February 2, 2008

Arne Alsin: Heed history's lessons and the gap between price and value

Staring you square in the face is the best buying opportunity in stocks in 18 years - since the market lows in 1990. Even with the recent dramatic decline in stocks, the Dow Jones Industrial Average and S&P 500 are up more than four-fold from those 1990 lows, and the Russell 2000 is up by more than five-fold.

Such buying opportunities are exceedingly rare. That is because they require a huge of amount of negativity - enough negativity to cause scores of investors to panic and throw away their stocks at any price.

Bear markets typically result in declines of 20-30 per cent. Been there, done that - in just four months, from top to bottom, the Russell 2000 decline has been 25 per cent. The Dow and the S&P 500 have declined by 20 per cent.

Over the past 100 years, significant declines almost always look like a "V" on a price chart. Going back a century, from the so-called "Panic of 1907" until today, a full retracement (of the entire decline) takes anywhere from two to eight quarters. The notable exceptions: the Nasdaq bubble of 2000 and the Great Depression.

The present difficulty is nothing like the Nasdaq bubble, when companies with no revenue and, in some cases, no product, sold for hundreds of millions, even billions of dollars. Going into the recent turbulence, stocks were generally undervalued, not grossly overvalued, as in 2000.

The current difficulty is also nothing like the 1929 market, when investors speculated in stocks, buying $10 worth of stock with only $1 of cash, and borrowing the rest. Prices pre-crash were far too high, similar to days before the Nasdaq bubble burst. The Federal Reserve tightened money in the face of the 1929 decline and barriers to trade were imposed.

Present circumstances most closely resemble the aftermath of the Savings and Loan credit crisis, when the market declined precipitously for four consecutive months going into 1990. After treading water for two months, the next four months resulted in a complete retracement of the entire decline. After that, the market headed even higher.

The next five to 10 years look exceptionally bright for equities. The data I monitor indicate that the market is at or near a deep trough, similar to the major lows of 1974, 1982 and 1990. Panic is pervasive, stocks are extremely undervalued and pessimism permeates the marketplace. Based on history, a full retracement of the recent decline is likely to occur within a matter of months.

A takeaway from the recent market sell-off is this: stock prices do not mirror business values. Investors look at a stock quote and think that it equals value. But it doesn't. Check the quotes for the stocks that you own and what you see is the current bid - what some investor is willing to pay for your property. It is not based on a careful appraisal of your property's value.

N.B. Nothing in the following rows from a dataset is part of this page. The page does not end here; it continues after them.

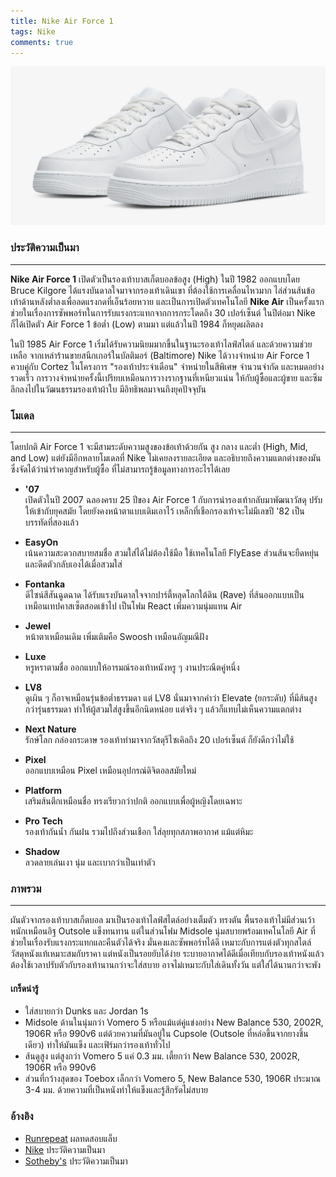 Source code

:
 ```yaml
---
title: Nike Air Force 1
tags: Nike
comments: true
---
```


![Air Force 1 '07 Triple White](/assets/img/AF107.png)

### ประวัติความเป็นมา
---

**Nike Air Force 1** เปิดตัวเป็นรองเท้าบาสเก็ตบอลข้อสูง (High) ในปี 1982 ออกแบบโดย Bruce Kilgore ได้แรงบันดาลใจมาจากรองเท้าเดินเขา ที่ต้องใช้การเคลื่อนไหวมาก ไล่ส่วนส้นข้อเท้าด้านหลังต่ำลงเพื่อลดแรงกดที่เอ็นร้อยหวาย และเป็นการเปิดตัวเทคโนโลยี **Nike Air** เป็นครั้งแรก  ช่วยในเรื่องการซัพพอร์ทในการรับแรงกระแทกจากการกระโดดถึง 30 เปอร์เซ็นต์ ในปีต่อมา Nike ก็ได้เปิดตัว Air Force 1 ข้อต่ำ (Low) ตามมา แต่แล้วในปี 1984 ก็หยุดผลิตลง

ในปี 1985 Air Force 1 เริ่มได้รับความนิยมมากขึ้นในฐานะรองเท้าไลฟ์สไตล์ และด้วยความช่วยเหลือ จากเหล่าร้านขายสนีกเกอร์ในบัลติมอร์ (Baltimore) Nike ได้วางจำหน่าย Air Force 1 ควบคู่กับ Cortez ในโครงการ "รองเท้าประจำเดือน" จำหน่ายในสีพิเศษ จำนวนจำกัด และหมดอย่างรวดเร็ว การวางจำหน่ายครั้งนี้เปรียบเหมือนการวางรากฐานที่เหนียวแน่น ให้กับผู้ซื้อและผู้ขาย และซึมลึกลงไปในวัฒนธรรมรองเท้าผ้าใบ มีอิทธิพลมาจนถึงยุคปัจจุบัน

###  โมเดล
---
โดยปกติ Air Force 1 จะมีสามระดับความสูงของข้อเท้าด้วยกัน สูง กลาง และต่ำ (High, Mid, and Low) แต่ยังมีอีกหลายโมเดลที่ Nike ไม่เคยลงรายละเอียด และอธิบายถึงความแตกต่างของมัน ซึ่งจัดได้ว่าน่ารำคาญสำหรับผู้ซื้อ ที่ไม่สามารถรู้ข้อมูลทางการอะไรได้เลย

- __'07__  
เปิดตัวในปี 2007 ฉลองครบ 25 ปีของ Air Force 1 กับการนำรองเท้ากลับมาพัฒนาวัสดุ ปรับให้เข้ากับยุคสมัย โดยยังคงหน้าตาแบบเดิมเอาไว้ เหล็กที่เชือกรองเท้าจะไม่มีเลขปี '82 เป็นบรรทัดที่สองแล้ว

- __EasyOn__  
เน้นความสะดวกสบายสมชื่อ สวมใส่ได้ไม่ต้องใช้มือ ใช้เทคโนโลยี FlyEase ส่วนส้นจะยืดหยุ่น และดีดตัวกลับเองได้เมื่อสวมใส่

- __Fontanka__  
ดีไซน์สีสันฉูดฉาด ได้รับแรงบันดาลใจจากปาร์ตี้หลุดโลกใต้ดิน (Rave) ที่ส้นออกแบบเป็นเหมือนเทปคาสเซ็ตสอดเข้าไป เป็นโฟม React เพิ่มความนุ่มแทน Air

- __Jewel__  
หน้าตาเหมือนเดิม เพิ่มเติมคือ Swoosh เหมือนอัญมณีฝัง

- __Luxe__  
หรูหราตามชื่อ ออกแบบให้อารมณ์รองเท้าหนังหรู ๆ งานประณีตคู่หนึ่ง 

- __LV8__  
ดูเผิน ๆ ก็อาจเหมือนรุ่นข้อต่ำธรรมดา แต่ LV8 นั่นมาจากคำว่า Elevate (ยกระดับ) ที่มีส้นสูงกว่ารุ่นธรรมดา ทำให้ผู้สวมใส่สูงขึ้นอีกนิดหน่อย แต่จริง ๆ แล้วก็แทบไม่เห็นความแตกต่าง

- __Next Nature__  
รักษ์โลก กล่องกระดาษ รองเท้าทำมาจากวัสดุรีไซเคิลถึง 20 เปอร์เซ็นต์ ก็ยังดีกว่าไม่ใช้

- __Pixel__  
ออกแบบเหมือน Pixel เหมือนอุปกรณ์ดิจิตอลสมัยใหม่ 

- __Platform__  
เสริมส้นตึกเหมือนชื่อ ทรงเรียวกว่าปกติ ออกแบบเพื่อผู้หญิงโดยเฉพาะ

- __Pro Tech__  
รองเท้ากันน้ำ กันฝน รวมไปถึงส่วนเชือก ใส่ลุยทุกสภาพอากาศ แม้แต่หิมะ

- __Shadow__  
ลวดลายเล่นเงา นุ่ม และเบากว่าเป็นเท่าตัว

### ภาพรวม
---
ผันตัวจากรองเท้าบาสเก็ตบอล มาเป็นรองเท้าไลฟ์สไตล์อย่างเต็มตัว ทรงตัน พื้นรองเท้าไม่มีส่วนเว้า หนักเหมือนอิฐ Outsole แข็งทนทาน แต่ในส่วนโฟม Midsole นุ่มสบายพร้อมเทคโนโลยี Air ที่ช่วยในเรื่องรับแรงกระแทกและคืนตัวได้จริง มั่นคงและซัพพอร์ทได้ดี  เหมาะกับการแต่งตัวทุกสไตล์ วัสดุหนังแท้เหมาะสมกับราคา แต่หนังเป็นรอยยับได้ง่าย ระบายอากาศได้ดีเมื่อเทียบกับรองเท้าหนังแล้ว ต้องใช้เวลาปรับตัวกับรองเท้านานกว่าจะใส่สบาย อาจไม่เหมาะกับใส่เดินทั้งวัน แต่ใส่ได้นานกว่าจะพัง 

#### เกร็ดน่ารู้
- ใส่สบายกว่า Dunks และ Jordan 1s 
- Midsole ด้านในนุ่มกว่า Vomero 5 หรือแม้แต่คู่แข่งอย่าง New Balance 530, 2002R, 1906R หรือ 990v6 แต่ด้วยความที่มันอยู่ใน Cupsole (Outsole ที่หล่อขึ้นจากยางชิ้นเดียว) ทำให้มันแข็ง และเฟิร์มกว่ารองเท้าทั่วไป
- ส้นดูสูง แต่สูงกว่า Vomero 5 แค่ 0.3 มม. เตี้ยกว่า New Balance 530, 2002R, 1906R หรือ 990v6
- ส่วนที่กว้างสุดของ Toebox เล็กกว่า Vomero 5, New Balance 530, 1906R ประมาณ 3-4 มม. ด้วยความที่เป็นหนังทำให้แข็งและรู้สึกรัดไม่สบาย

### อ้างอิง
- [Runrepeat](https://runrepeat.com/nike-air-force-1-07) ผลทดสอบแล็บ 
- [Nike](https://www.nike.com/a/air-force-1-history) ประวัติความเป็นมา
- [Sotheby's](https://www.sothebys.com/en/articles/the-40-year-anniversary-of-the-air-force-1) ประวัติความเป็นมา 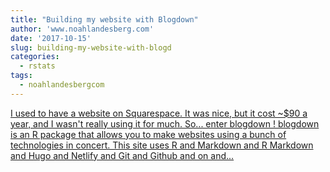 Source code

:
 ```yaml
---
title: "Building my website with Blogdown"
author: 'www.noahlandesberg.com'
date: '2017-10-15'
slug: building-my-website-with-blogd
categories:
  - rstats
tags:
  - noahlandesbergcom
---
```


[I used to have a website on Squarespace. It was nice, but it cost ~$90 a year, and I wasn't really using it for much. So... enter blogdown ! blogdown is an R package that allows you to make websites using a bunch of technologies in concert. This site uses R and Markdown and R Markdown and Hugo and Netlify and Git and Github and on and...<click to read more>](https://noahlandesberg.com/post/building-my-website-with-blogdown/)

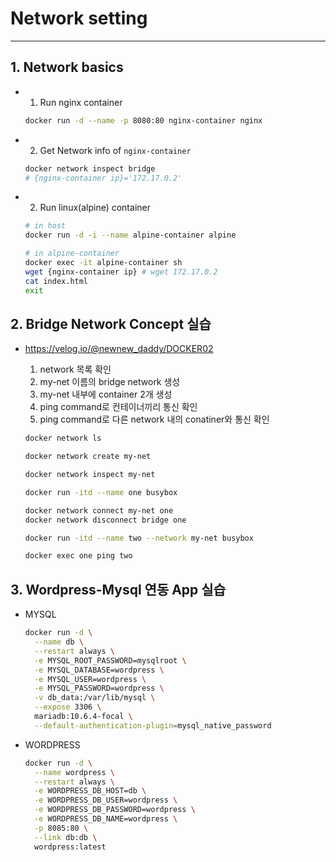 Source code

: # Network setting

---

## 1. Network basics

- 1. Run nginx container

  ```sh
  docker run -d --name -p 8080:80 nginx-container nginx
  ```

- 2. Get Network info of `nginx-container`

  ```sh
  docker network inspect bridge
  # {nginx-container ip}='172.17.0.2'
  ```

- 2. Run linux(alpine) container

  ```sh
  # in host
  docker run -d -i --name alpine-container alpine

  # in alpine-container
  docker exec -it alpine-container sh
  wget {nginx-container ip} # wget 172.17.0.2
  cat index.html
  exit
  ```

## 2. Bridge Network Concept 실습

- https://velog.io/@newnew_daddy/DOCKER02

  1. network 목록 확인
  2. my-net 이름의 bridge network 생성
  3. my-net 내부에 container 2개 생성
  4. ping command로 컨테이너끼리 통신 확인
  5. ping command로 다른 network 내의 conatiner와 통신 확인

  ```sh
  docker network ls

  docker network create my-net

  docker network inspect my-net

  docker run -itd --name one busybox

  docker network connect my-net one
  docker network disconnect bridge one

  docker run -itd --name two --network my-net busybox

  docker exec one ping two
  ```
## 3. Wordpress-Mysql 연동 App 실습
* MYSQL
  ```sh
  docker run -d \
    --name db \
    --restart always \
    -e MYSQL_ROOT_PASSWORD=mysqlroot \
    -e MYSQL_DATABASE=wordpress \
    -e MYSQL_USER=wordpress \
    -e MYSQL_PASSWORD=wordpress \
    -v db_data:/var/lib/mysql \
    --expose 3306 \
    mariadb:10.6.4-focal \
    --default-authentication-plugin=mysql_native_password
  ```

* WORDPRESS
  ```sh
  docker run -d \
    --name wordpress \
    --restart always \
    -e WORDPRESS_DB_HOST=db \
    -e WORDPRESS_DB_USER=wordpress \
    -e WORDPRESS_DB_PASSWORD=wordpress \
    -e WORDPRESS_DB_NAME=wordpress \
    -p 8085:80 \
    --link db:db \
    wordpress:latest
  ```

The lack of linkage between price and value is evidenced by the enormous spread between the 52-week high and low stock prices for otherwise stable businesses. Day to day, month to month, even year over year, most businesses that have publicly traded shares on the exchanges don't change in a big way. The underlying value of most companies does not oscillate anything like their stock prices.

It is fair to say that the value of businesses with publicly traded shares changes by less than 1 per cent a month, on average. The growth ceiling for most companies is 12 per cent a year. Of the companies that are losing business value, it is also fair to say that a majority of these lose less than 12 per cent a year.

A maximum 1 per cent change in business value each month, or, a plus or minus 12 per cent change in value over one year - how does this correlate to stock prices? The short answer is: not at all.

Here is one example (I do not own this stock, by the way). If you carefully compare the change in the business value at AutoNation, a leading auto retailer, to the change in the price of its stock, you almost have to laugh out loud. It is loony. Revenue is steadier than steady, at $18bn and change each and every year for the past five years. Deviation in the operating income is virtually non-existent, surprising for a company of this size. Operating income has ranged from a low of $720m to a high of $804m over the past five years. But the stock, in just the past 52 weeks, has traded at a low of $11.72 and a high of $23 a share.

Don't tell me that AutoNation's business value is suddenly lower because of a looming recession. That's nonsense. Any reasonably astute analyst has already factored cyclical operating pressures into the valuation calculation. The rational analyst is left with this, after comparing AutoNation's 100 per cent stock price fluctuation with operating fluctuation that is nearly nil: it is loony.